EXHIBITIONS

Dora Budor, Jana Euler, Jasper Marsalis, Simon Dybbroe Møller, Nina Porter, Margaret Raspé, Davide Stucchi.

I Ciclopi (Eye, Camera, Myth)

2 April – 28 June 2026

Curated by Saim Demircan

In a short text titled ‘Art Through the Camera’s Eye’ (c.1971), Robert Smithson imagined the camera store as a setting for a horror film based on the Ancient Greek myth of the Cyclops, in which the “camera’s eye alludes to many abysses.” One of the first digital cameras, developed in California in 1975 by Cromemco, was named Cyclops, creating another connection between the singular eye and the camera’s lens. Taking up this analogy, I Ciclopi (Eye, Camera, Myth) brings together artworks that demonstrate forms of cyclopic vision by alluding to, repurposing, or modifying camera technologies, to consider how we see images through a one-eyed point of view.

Dora Budor (b. Zagreb, Croatia) is a New York-based artist and writer. Trained as an architect, Budor surveys the sites where the built environment and subjectivity work upon one another, honing in on the dissolution of life as a shared and consistent social form. Working with a wide range of media—including video, sculpture, installation, and sound—Budor’s exhibitions are developed in response to spatial and psychosocial conditions.

Budor’s work has been featured in major international exhibitions, most recently the Whitney Biennial (2024), the 15th Gwangju Biennale (2024), and the 59th Venice Biennale (2022). Her upcoming and recent solo institutional exhibitions include Bonner Kunstverein (2026), Neue Berliner Kunstverein / n.b.k. (2026), Nottingham Contemporary (2024), Kunsthaus Bregenz (2022), and Kunsthalle Basel (2019). She is currently a professor at the Städelschule in Frankfurt.

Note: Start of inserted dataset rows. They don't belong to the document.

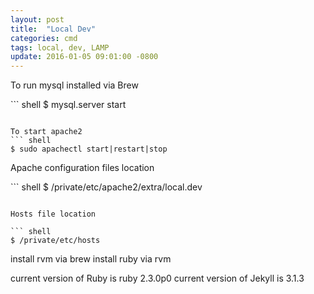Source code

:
 ```yaml
---
layout: post
title:  "Local Dev"
categories: cmd
tags: local, dev, LAMP
update: 2016-01-05 09:01:00 -0800
---
```


To run mysql installed via Brew

`​`` shell
$ mysql.server start
```

To start apache2
`​`` shell
$ sudo apachectl start|restart|stop
```

Apache configuration files location

`​`` shell
$ /private/etc/apache2/extra/local.dev
```

Hosts file location

`​`` shell
$ /private/etc/hosts
```

install rvm via brew
install ruby via rvm

current version of Ruby is ruby 2.3.0p0
current version of Jekyll is 3.1.3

An installation view of Dora Budor's Autophones at the Venice Biennale. Four low gray plinths, each holding a different wood and metal sculptural component, are spread across a dimly lit, industrial brick hall. To the right, a tall teal metal structure and a translucent pink curtain stand in the background.
Dora Budor, Autophones, 2022 Installation view, 59th Venice Biennale, Venice, Italy, 2022 Photography: Filippo Rossi

Jana Euler (b. 1982, Friedberg, Germany) lives and works in Frankfurt and Brussels.Since the mid-2000s, Euler has produced a heterogeneous body of work diagnosing painting's social, material, and historical bases. Known for her exacting technique and a cast of characters both real and imagined — from Leonardo to Duchamp, Ed Sheeran to Whitney Houston — she bloats, vaporizes, or perverts her sources to render the familiar inscrutable. Euler manipulates the conventions of figuration to find new outlets for painterly realism.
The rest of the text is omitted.